□ モンクレールとは?
近年、冬になると多くの人が同じブランドの ダウン ウェアを着ている姿を目にします。それは10万円以上は当たり前と、決してお手頃な価格ではないながらも、2006年ころから爆発的な人気となった【MONCLER(モンクレール)】というダウンウェアです。
このモンクレーのダウンですが、その価格とは対照的に、買いたくても買えないという人が続出し、ヤフオク(Yahoo!オークション)などのネットオークションなどで定価の2倍以上というプレミア価格で取引されることも珍しくありませんでした。
さらに、このモンクレールのダウンジャケットは模倣品、いわゆる偽物も流通し出し、良い意味でも悪い意味でも世間を騒がせることが珍しくありません。

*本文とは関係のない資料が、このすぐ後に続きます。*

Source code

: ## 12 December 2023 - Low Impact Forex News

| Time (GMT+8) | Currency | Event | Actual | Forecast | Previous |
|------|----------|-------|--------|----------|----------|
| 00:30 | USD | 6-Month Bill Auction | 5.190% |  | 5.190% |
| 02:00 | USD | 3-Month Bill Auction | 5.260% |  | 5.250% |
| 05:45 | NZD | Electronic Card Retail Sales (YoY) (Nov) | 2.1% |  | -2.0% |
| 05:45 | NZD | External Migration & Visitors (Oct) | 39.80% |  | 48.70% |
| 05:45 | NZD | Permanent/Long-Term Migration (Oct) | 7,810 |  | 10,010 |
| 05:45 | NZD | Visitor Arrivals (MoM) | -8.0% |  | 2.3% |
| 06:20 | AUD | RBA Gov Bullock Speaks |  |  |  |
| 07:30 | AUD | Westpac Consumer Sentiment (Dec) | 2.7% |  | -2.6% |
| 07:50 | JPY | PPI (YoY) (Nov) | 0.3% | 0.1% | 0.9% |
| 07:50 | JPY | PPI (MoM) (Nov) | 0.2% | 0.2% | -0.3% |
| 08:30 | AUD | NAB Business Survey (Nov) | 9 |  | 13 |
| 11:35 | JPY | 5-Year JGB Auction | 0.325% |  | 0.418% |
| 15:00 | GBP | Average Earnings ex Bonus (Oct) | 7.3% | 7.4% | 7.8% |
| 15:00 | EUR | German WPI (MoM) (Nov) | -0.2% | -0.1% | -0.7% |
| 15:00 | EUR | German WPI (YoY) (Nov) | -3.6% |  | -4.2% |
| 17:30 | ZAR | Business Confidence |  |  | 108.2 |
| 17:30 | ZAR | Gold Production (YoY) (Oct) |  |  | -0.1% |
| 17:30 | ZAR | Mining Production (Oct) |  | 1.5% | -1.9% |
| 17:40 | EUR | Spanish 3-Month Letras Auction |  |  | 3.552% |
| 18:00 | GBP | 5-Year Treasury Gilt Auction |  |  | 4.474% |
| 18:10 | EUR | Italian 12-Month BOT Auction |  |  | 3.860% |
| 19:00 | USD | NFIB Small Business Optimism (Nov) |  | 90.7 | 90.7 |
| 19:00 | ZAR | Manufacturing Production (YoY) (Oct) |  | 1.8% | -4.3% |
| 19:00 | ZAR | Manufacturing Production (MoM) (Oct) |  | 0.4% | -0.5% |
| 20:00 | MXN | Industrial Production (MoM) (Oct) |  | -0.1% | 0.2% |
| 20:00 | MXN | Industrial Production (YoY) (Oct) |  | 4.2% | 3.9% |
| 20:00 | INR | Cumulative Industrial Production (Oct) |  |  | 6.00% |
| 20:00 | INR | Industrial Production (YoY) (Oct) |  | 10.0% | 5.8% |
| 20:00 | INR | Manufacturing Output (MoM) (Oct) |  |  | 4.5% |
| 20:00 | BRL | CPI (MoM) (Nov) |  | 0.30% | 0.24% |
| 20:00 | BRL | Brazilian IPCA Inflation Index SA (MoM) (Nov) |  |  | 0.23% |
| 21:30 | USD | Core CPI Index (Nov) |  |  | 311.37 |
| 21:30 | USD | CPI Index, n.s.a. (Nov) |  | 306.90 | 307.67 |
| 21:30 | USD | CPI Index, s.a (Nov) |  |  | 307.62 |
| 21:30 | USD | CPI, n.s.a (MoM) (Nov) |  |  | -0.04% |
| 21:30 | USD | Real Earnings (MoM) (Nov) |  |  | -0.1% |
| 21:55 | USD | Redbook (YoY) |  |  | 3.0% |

当サイトでは、このモンクレーのダウンウェアのご紹介と、偽物の見分け方、さらにはお手入れ方法までをご紹介させていただきます。
□ モンクレールの誕生
モンクレールの創業は1952年に遡ります。
1952年、フランスはグルノーブル郊外の小さな村であるモネステ・ド・クレアモン(MonestierdeClermont)で生まれたダウンジャケットです。

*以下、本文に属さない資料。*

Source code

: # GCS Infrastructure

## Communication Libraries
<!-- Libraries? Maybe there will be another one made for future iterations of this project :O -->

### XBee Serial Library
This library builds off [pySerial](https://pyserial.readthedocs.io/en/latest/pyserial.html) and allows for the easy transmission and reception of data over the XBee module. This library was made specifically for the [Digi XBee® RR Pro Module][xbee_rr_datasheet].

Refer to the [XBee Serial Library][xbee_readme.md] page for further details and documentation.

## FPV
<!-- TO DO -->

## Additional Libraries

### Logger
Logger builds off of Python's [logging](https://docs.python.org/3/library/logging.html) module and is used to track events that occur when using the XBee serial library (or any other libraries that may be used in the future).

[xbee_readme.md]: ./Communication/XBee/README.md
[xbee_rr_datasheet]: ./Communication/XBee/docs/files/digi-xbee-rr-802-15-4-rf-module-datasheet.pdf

このモンクレールのダウンジャケットですが、最初から ダウン ウェアの製造を行っていたわけではなく、もともとはテントやシェラフ、ウェアといった登山家の装備を手掛ける企業でした。
その企業が、製品の製造工場で働くスタッフの防寒用にと作った手足を出せるシェラフが今日の ダウン ウェアの原型となっています。
□ 登山家へのモンクレールの提供
モンクレーの ダウン ウェアの原型は、もともとは工場のスタッフのために生まれたウェアですが、そのウェアはあることを機に劇的な転機を迎えます。
それは、レネ・ラミヨンとアンドレ・バンサンという二人の創業者が世界的なアルピニストであるリオネル・テレイと出会ったことによります。
モンクレールはフランス人として初めてヒマラヤの登頂に成功したリオネル・テレイをテクニカルアドバイザーに迎え、創業者の二人は、アルピニストの求める可動性と、軽量であることと、その保温性を実現するべく、何度も試行錯誤を重ね、その結果、モンクレールは実際の登頂隊に装備を提供して絶大な信頼を得ることに成功しました。
モンクレーの成功は、例えば1954年のイタリアのカラコルム登頂隊、1955年フランスのマカル登頂隊、1964年アメリカのアラスカ遠征隊などに装備を提供して、モンクレーは絶大な支持を得ることに成功しました。
□ モンクレールのシンボルマーク
そして、1968年、映画「白い恋人達」で知られるグルノーブルオリンピックでは、モンクレールの ダウン ウェアはフランスのナショナルチームの公式ウェアに認定されました。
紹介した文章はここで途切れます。